Would it be possible to copy exactly the lines from the one containing "আমার মত অনেকেই" to the end of the entries, including both and nothing else?

--- DATA SECTION Enclosed Below ---

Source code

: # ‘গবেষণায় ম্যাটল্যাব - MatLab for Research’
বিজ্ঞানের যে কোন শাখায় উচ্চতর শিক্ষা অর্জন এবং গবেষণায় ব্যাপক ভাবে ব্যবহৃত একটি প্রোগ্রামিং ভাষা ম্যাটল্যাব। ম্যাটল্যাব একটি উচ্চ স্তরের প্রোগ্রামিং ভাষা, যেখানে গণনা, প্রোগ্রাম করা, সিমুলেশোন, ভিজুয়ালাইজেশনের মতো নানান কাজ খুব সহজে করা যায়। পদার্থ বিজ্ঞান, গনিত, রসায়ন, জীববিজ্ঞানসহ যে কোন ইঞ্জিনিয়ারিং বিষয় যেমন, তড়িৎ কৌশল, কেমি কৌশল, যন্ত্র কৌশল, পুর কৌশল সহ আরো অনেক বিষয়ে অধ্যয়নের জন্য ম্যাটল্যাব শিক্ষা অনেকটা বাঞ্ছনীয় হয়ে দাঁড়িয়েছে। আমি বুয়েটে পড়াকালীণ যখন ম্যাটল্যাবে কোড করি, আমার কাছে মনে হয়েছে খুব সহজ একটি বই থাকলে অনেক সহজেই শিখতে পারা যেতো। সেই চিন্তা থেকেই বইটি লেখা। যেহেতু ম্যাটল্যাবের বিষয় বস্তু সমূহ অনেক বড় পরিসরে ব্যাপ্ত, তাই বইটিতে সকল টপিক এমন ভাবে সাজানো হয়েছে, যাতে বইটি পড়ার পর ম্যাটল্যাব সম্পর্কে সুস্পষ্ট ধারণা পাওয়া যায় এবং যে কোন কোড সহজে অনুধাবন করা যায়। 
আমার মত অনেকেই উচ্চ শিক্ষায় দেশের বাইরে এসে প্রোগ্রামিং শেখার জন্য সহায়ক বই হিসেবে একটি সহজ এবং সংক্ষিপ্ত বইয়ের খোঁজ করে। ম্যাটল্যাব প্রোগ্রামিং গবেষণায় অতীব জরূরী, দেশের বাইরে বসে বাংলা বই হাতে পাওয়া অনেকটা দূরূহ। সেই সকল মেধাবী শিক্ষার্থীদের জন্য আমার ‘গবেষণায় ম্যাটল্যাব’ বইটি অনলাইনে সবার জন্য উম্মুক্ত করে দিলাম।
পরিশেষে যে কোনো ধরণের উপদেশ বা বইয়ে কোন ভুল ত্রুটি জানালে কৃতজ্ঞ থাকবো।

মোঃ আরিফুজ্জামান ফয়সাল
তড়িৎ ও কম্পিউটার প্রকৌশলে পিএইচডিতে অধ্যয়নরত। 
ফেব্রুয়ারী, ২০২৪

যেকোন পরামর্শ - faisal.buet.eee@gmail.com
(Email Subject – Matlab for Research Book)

--- End of Enclosed DATA SECTION ---

- EXERCISE RESULT -
আমার মত অনেকেই উচ্চ শিক্ষায় দেশের বাইরে এসে প্রোগ্রামিং শেখার জন্য সহায়ক বই হিসেবে একটি সহজ এবং সংক্ষিপ্ত বইয়ের খোঁজ করে। ম্যাটল্যাব প্রোগ্রামিং গবেষণায় অতীব জরূরী, দেশের বাইরে বসে বাংলা বই হাতে পাওয়া অনেকটা দূরূহ। সেই সকল মেধাবী শিক্ষার্থীদের জন্য আমার ‘গবেষণায় ম্যাটল্যাব’ বইটি অনলাইনে সবার জন্য উম্মুক্ত করে দিলাম।
পরিশেষে যে কোনো ধরণের উপদেশ বা বইয়ে কোন ভুল ত্রুটি জানালে কৃতজ্ঞ থাকবো।

মোঃ আরিফুজ্জামান ফয়সাল
তড়িৎ ও কম্পিউটার প্রকৌশলে পিএইচডিতে অধ্যয়নরত। 
ফেব্রুয়ারী, ২০২৪

যেকোন পরামর্শ - faisal.buet.eee@gmail.com
(Email Subject – Matlab for Research Book)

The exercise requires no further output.